=== Data under study ===

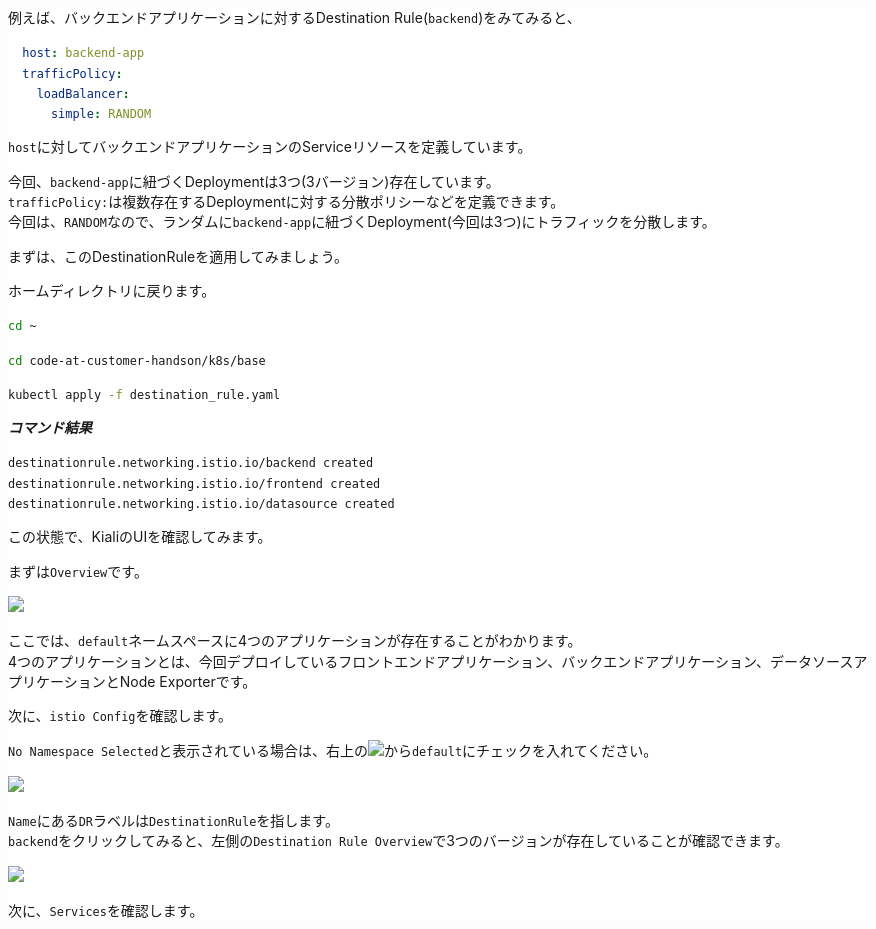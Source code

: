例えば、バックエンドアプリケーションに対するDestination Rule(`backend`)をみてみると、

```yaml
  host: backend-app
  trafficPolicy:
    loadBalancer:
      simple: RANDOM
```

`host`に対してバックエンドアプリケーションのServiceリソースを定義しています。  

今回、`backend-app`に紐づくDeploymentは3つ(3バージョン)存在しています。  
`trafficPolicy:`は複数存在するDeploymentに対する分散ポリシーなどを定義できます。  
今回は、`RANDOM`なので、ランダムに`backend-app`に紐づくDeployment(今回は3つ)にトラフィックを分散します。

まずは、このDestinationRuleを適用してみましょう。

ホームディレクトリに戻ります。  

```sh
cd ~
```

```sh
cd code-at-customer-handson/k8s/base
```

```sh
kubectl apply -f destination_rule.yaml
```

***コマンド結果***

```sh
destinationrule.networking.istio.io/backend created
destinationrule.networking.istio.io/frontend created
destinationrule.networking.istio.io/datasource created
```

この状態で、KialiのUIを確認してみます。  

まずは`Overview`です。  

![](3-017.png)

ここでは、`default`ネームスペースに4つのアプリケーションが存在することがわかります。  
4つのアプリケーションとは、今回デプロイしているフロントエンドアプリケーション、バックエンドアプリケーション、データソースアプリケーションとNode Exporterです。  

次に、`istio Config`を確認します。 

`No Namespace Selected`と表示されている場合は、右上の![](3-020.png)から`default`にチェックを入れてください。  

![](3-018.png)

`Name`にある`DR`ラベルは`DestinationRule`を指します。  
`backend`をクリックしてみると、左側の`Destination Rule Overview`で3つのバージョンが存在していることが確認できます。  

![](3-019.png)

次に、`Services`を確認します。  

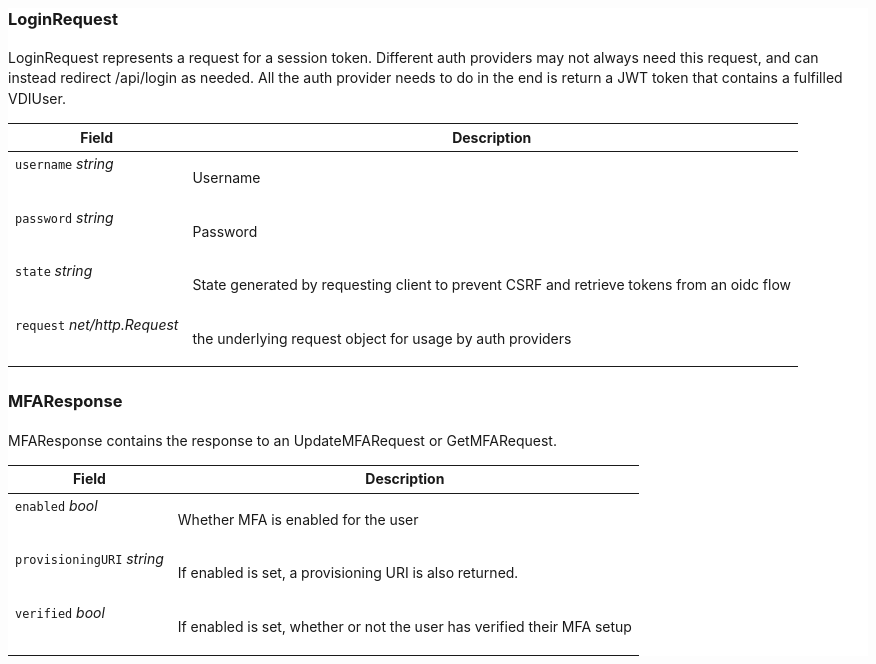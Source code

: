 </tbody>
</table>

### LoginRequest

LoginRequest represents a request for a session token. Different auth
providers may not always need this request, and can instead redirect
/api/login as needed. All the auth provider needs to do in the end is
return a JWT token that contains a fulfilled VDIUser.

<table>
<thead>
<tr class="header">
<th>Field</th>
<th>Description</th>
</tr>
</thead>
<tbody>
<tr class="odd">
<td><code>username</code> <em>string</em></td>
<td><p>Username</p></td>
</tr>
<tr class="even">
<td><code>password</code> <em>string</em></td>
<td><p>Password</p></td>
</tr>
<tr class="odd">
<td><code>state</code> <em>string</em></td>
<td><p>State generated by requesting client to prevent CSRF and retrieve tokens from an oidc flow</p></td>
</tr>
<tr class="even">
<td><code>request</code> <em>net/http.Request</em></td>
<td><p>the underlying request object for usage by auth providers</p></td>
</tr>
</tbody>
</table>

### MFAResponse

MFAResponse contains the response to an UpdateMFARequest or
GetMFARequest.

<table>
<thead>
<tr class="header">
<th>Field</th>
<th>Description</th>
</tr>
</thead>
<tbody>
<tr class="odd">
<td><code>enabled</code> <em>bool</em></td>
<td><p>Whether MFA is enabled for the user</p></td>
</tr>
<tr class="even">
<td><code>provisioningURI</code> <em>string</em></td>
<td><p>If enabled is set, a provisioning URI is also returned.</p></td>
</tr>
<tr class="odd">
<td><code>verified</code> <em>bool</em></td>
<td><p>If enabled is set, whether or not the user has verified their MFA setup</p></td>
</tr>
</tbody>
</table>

===
=== Data under study ===

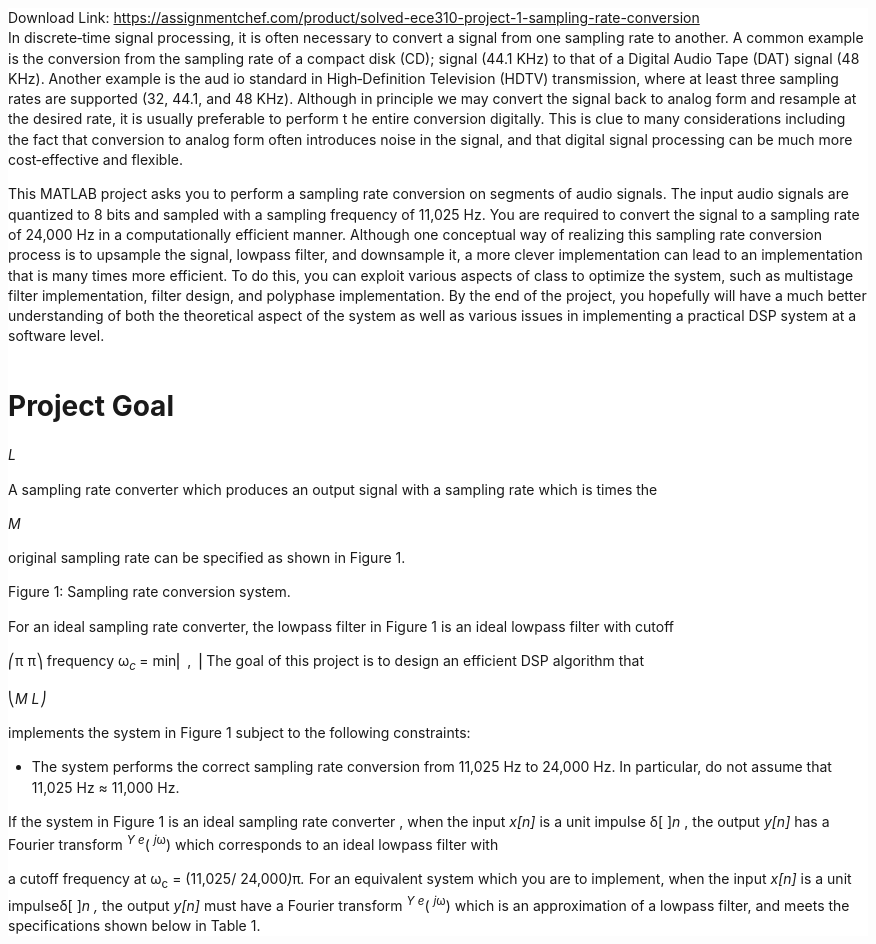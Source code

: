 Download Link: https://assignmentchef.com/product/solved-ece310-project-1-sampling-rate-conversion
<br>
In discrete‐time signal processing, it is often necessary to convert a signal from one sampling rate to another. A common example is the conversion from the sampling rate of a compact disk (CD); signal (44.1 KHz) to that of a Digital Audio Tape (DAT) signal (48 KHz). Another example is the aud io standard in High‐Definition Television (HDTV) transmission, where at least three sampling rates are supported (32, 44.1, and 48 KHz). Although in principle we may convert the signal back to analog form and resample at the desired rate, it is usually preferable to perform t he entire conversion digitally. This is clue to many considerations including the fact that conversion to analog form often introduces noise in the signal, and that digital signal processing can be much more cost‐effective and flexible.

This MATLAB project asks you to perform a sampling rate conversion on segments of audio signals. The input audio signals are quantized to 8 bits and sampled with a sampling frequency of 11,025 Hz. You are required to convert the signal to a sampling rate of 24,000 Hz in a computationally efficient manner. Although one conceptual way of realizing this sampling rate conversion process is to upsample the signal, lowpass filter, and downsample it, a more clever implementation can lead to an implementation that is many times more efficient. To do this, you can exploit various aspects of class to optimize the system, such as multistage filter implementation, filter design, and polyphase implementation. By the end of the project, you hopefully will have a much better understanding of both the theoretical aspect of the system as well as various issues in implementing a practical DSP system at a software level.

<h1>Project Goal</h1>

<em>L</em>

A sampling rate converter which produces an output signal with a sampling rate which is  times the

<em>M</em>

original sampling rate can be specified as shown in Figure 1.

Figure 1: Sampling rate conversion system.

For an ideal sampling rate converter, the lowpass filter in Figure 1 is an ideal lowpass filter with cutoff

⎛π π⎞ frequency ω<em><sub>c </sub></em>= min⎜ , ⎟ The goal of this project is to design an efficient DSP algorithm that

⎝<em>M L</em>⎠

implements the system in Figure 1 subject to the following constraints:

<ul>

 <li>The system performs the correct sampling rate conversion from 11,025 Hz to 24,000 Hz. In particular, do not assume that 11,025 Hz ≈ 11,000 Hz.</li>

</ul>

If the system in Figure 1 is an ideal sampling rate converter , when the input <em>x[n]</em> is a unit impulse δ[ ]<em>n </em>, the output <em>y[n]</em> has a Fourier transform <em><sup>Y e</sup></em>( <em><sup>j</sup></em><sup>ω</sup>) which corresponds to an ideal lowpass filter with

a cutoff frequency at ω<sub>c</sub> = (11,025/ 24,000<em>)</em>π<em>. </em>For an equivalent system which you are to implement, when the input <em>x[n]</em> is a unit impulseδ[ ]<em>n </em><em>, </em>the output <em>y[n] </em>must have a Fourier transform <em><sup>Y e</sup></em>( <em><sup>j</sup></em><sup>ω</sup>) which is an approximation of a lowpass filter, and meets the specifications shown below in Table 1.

===

Description of the task
Within the records above, tally the lines that contain "which". Give the total and nothing more.

Task result
3